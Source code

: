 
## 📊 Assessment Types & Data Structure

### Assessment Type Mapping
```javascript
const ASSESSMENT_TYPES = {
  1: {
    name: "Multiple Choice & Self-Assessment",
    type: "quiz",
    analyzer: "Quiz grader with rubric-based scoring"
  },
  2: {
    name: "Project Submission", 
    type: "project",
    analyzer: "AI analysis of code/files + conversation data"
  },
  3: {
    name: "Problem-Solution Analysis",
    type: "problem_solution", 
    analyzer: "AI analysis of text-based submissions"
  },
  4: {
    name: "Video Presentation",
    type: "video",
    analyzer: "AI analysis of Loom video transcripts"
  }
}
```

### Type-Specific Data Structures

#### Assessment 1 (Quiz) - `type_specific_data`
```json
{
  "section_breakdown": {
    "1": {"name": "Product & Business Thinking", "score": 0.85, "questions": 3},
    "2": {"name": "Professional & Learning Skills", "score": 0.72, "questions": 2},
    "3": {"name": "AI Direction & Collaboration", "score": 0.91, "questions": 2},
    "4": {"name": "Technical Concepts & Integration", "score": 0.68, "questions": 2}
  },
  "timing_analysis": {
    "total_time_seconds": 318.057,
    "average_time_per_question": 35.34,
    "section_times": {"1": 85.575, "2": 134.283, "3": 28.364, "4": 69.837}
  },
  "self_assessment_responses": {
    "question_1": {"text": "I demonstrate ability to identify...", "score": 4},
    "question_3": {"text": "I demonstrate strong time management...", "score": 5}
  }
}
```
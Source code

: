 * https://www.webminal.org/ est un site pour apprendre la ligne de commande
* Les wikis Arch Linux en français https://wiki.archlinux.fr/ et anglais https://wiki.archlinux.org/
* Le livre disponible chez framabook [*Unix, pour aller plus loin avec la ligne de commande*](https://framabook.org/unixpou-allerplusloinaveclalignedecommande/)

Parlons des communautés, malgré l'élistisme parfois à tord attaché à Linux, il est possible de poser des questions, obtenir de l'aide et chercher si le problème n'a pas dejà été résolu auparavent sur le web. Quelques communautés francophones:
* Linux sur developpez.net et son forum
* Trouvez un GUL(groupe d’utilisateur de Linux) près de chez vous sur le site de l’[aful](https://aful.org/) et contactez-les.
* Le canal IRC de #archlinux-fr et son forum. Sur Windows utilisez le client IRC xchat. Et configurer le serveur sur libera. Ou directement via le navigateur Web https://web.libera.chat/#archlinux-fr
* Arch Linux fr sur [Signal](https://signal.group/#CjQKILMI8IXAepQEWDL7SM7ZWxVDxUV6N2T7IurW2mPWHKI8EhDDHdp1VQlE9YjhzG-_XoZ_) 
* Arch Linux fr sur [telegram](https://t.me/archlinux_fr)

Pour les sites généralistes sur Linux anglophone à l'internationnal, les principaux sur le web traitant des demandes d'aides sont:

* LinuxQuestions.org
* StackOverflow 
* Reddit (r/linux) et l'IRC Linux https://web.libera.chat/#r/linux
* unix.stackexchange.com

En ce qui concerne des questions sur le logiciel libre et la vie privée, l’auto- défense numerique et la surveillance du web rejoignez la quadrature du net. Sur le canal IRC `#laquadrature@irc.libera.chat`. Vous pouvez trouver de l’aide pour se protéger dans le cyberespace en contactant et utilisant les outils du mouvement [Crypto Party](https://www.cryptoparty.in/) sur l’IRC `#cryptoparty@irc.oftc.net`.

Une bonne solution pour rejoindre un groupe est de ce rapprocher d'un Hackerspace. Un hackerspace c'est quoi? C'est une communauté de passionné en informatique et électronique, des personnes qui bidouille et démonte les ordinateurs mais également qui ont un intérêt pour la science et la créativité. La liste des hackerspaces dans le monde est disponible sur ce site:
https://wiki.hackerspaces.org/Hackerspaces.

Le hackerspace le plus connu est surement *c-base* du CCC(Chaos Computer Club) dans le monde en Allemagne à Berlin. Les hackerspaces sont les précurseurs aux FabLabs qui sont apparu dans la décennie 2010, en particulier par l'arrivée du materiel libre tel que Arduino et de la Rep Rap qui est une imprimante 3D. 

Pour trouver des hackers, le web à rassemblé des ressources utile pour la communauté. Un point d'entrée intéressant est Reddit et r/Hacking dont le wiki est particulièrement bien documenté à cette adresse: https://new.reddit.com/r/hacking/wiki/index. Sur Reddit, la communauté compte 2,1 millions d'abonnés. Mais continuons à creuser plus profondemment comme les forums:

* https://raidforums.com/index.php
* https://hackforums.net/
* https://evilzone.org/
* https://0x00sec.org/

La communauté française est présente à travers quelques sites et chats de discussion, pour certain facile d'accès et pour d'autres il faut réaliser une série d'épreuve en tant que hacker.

::::::::::

### Exercise
Your answer must be every record above, retyped exactly.

### Task result
Source code

: 
## 📊 Assessment Types & Data Structure

### Assessment Type Mapping
```javascript
const ASSESSMENT_TYPES = {
  1: {
    name: "Multiple Choice & Self-Assessment",
    type: "quiz",
    analyzer: "Quiz grader with rubric-based scoring"
  },
  2: {
    name: "Project Submission", 
    type: "project",
    analyzer: "AI analysis of code/files + conversation data"
  },
  3: {
    name: "Problem-Solution Analysis",
    type: "problem_solution", 
    analyzer: "AI analysis of text-based submissions"
  },
  4: {
    name: "Video Presentation",
    type: "video",
    analyzer: "AI analysis of Loom video transcripts"
  }
}
```

### Type-Specific Data Structures

#### Assessment 1 (Quiz) - `type_specific_data`
```json
{
  "section_breakdown": {
    "1": {"name": "Product & Business Thinking", "score": 0.85, "questions": 3},
    "2": {"name": "Professional & Learning Skills", "score": 0.72, "questions": 2},
    "3": {"name": "AI Direction & Collaboration", "score": 0.91, "questions": 2},
    "4": {"name": "Technical Concepts & Integration", "score": 0.68, "questions": 2}
  },
  "timing_analysis": {
    "total_time_seconds": 318.057,
    "average_time_per_question": 35.34,
    "section_times": {"1": 85.575, "2": 134.283, "3": 28.364, "4": 69.837}
  },
  "self_assessment_responses": {
    "question_1": {"text": "I demonstrate ability to identify...", "score": 4},
    "question_3": {"text": "I demonstrate strong time management...", "score": 5}
  }
}
```
Source code

: * https://www.webminal.org/ est un site pour apprendre la ligne de commande
* Les wikis Arch Linux en français https://wiki.archlinux.fr/ et anglais https://wiki.archlinux.org/
* Le livre disponible chez framabook [*Unix, pour aller plus loin avec la ligne de commande*](https://framabook.org/unixpou-allerplusloinaveclalignedecommande/)

Parlons des communautés, malgré l'élistisme parfois à tord attaché à Linux, il est possible de poser des questions, obtenir de l'aide et chercher si le problème n'a pas dejà été résolu auparavent sur le web. Quelques communautés francophones:
* Linux sur developpez.net et son forum
* Trouvez un GUL(groupe d’utilisateur de Linux) près de chez vous sur le site de l’[aful](https://aful.org/) et contactez-les.
* Le canal IRC de #archlinux-fr et son forum. Sur Windows utilisez le client IRC xchat. Et configurer le serveur sur libera. Ou directement via le navigateur Web https://web.libera.chat/#archlinux-fr
* Arch Linux fr sur [Signal](https://signal.group/#CjQKILMI8IXAepQEWDL7SM7ZWxVDxUV6N2T7IurW2mPWHKI8EhDDHdp1VQlE9YjhzG-_XoZ_) 
* Arch Linux fr sur [telegram](https://t.me/archlinux_fr)

Pour les sites généralistes sur Linux anglophone à l'internationnal, les principaux sur le web traitant des demandes d'aides sont:

* LinuxQuestions.org
* StackOverflow 
* Reddit (r/linux) et l'IRC Linux https://web.libera.chat/#r/linux
* unix.stackexchange.com

En ce qui concerne des questions sur le logiciel libre et la vie privée, l’auto- défense numerique et la surveillance du web rejoignez la quadrature du net. Sur le canal IRC `#laquadrature@irc.libera.chat`. Vous pouvez trouver de l’aide pour se protéger dans le cyberespace en contactant et utilisant les outils du mouvement [Crypto Party](https://www.cryptoparty.in/) sur l’IRC `#cryptoparty@irc.oftc.net`.

Une bonne solution pour rejoindre un groupe est de ce rapprocher d'un Hackerspace. Un hackerspace c'est quoi? C'est une communauté de passionné en informatique et électronique, des personnes qui bidouille et démonte les ordinateurs mais également qui ont un intérêt pour la science et la créativité. La liste des hackerspaces dans le monde est disponible sur ce site:
https://wiki.hackerspaces.org/Hackerspaces.

Le hackerspace le plus connu est surement *c-base* du CCC(Chaos Computer Club) dans le monde en Allemagne à Berlin. Les hackerspaces sont les précurseurs aux FabLabs qui sont apparu dans la décennie 2010, en particulier par l'arrivée du materiel libre tel que Arduino et de la Rep Rap qui est une imprimante 3D. 

Pour trouver des hackers, le web à rassemblé des ressources utile pour la communauté. Un point d'entrée intéressant est Reddit et r/Hacking dont le wiki est particulièrement bien documenté à cette adresse: https://new.reddit.com/r/hacking/wiki/index. Sur Reddit, la communauté compte 2,1 millions d'abonnés. Mais continuons à creuser plus profondemment comme les forums:

* https://raidforums.com/index.php
* https://hackforums.net/
* https://evilzone.org/
* https://0x00sec.org/

La communauté française est présente à travers quelques sites et chats de discussion, pour certain facile d'accès et pour d'autres il faut réaliser une série d'épreuve en tant que hacker.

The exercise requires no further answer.